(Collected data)
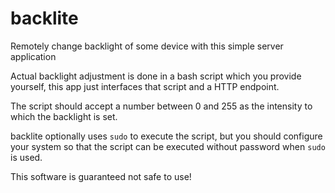 # backlite

Remotely change backlight of some device with this simple server application

Actual backlight adjustment is done in a bash script which you provide yourself, this app just interfaces that script
and a HTTP endpoint.

The script should accept a number between 0 and 255 as the intensity to which the backlight is set.

backlite optionally uses `sudo` to execute the script, but you should configure your system so that the script
can be executed without password when `sudo` is used.

This software is guaranteed not safe to use!
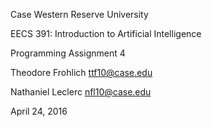 Case Western Reserve University

EECS 391: Introduction to Artificial Intelligence

Programming Assignment 4

Theodore Frohlich <ttf10@case.edu>

Nathaniel Leclerc <nfl10@case.edu>

April 24, 2016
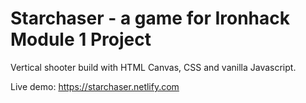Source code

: # Starchaser - a game for Ironhack Module 1 Project

Vertical shooter build with HTML Canvas, CSS and vanilla Javascript.

Live demo: https://starchaser.netlify.com
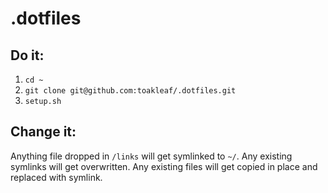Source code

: # .dotfiles

## Do it:

1. `cd ~`
2. `git clone git@github.com:toakleaf/.dotfiles.git`
3. `setup.sh`

## Change it:

Anything file dropped in `/links` will get symlinked to `~/`.
Any existing symlinks will get overwritten.
Any existing files will get copied in place and replaced with symlink.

What the task requires →
Leave out each picture and extract the lines from the one containing "Case Western Reserve University" through the end of the records above, inclusive, exactly as they stand.

Solution to this task →
 Case Western Reserve University

EECS 391: Introduction to Artificial Intelligence

Programming Assignment 4

Theodore Frohlich <ttf10@case.edu>

Nathaniel Leclerc <nfl10@case.edu>

April 24, 2016
Source code

: # Starchaser - a game for Ironhack Module 1 Project

Vertical shooter build with HTML Canvas, CSS and vanilla Javascript.

Live demo: https://starchaser.netlify.com
Source code

: # .dotfiles

## Do it:

1. `cd ~`
2. `git clone git@github.com:toakleaf/.dotfiles.git`
3. `setup.sh`

## Change it:

Anything file dropped in `/links` will get symlinked to `~/`.
Any existing symlinks will get overwritten.
Any existing files will get copied in place and replaced with symlink.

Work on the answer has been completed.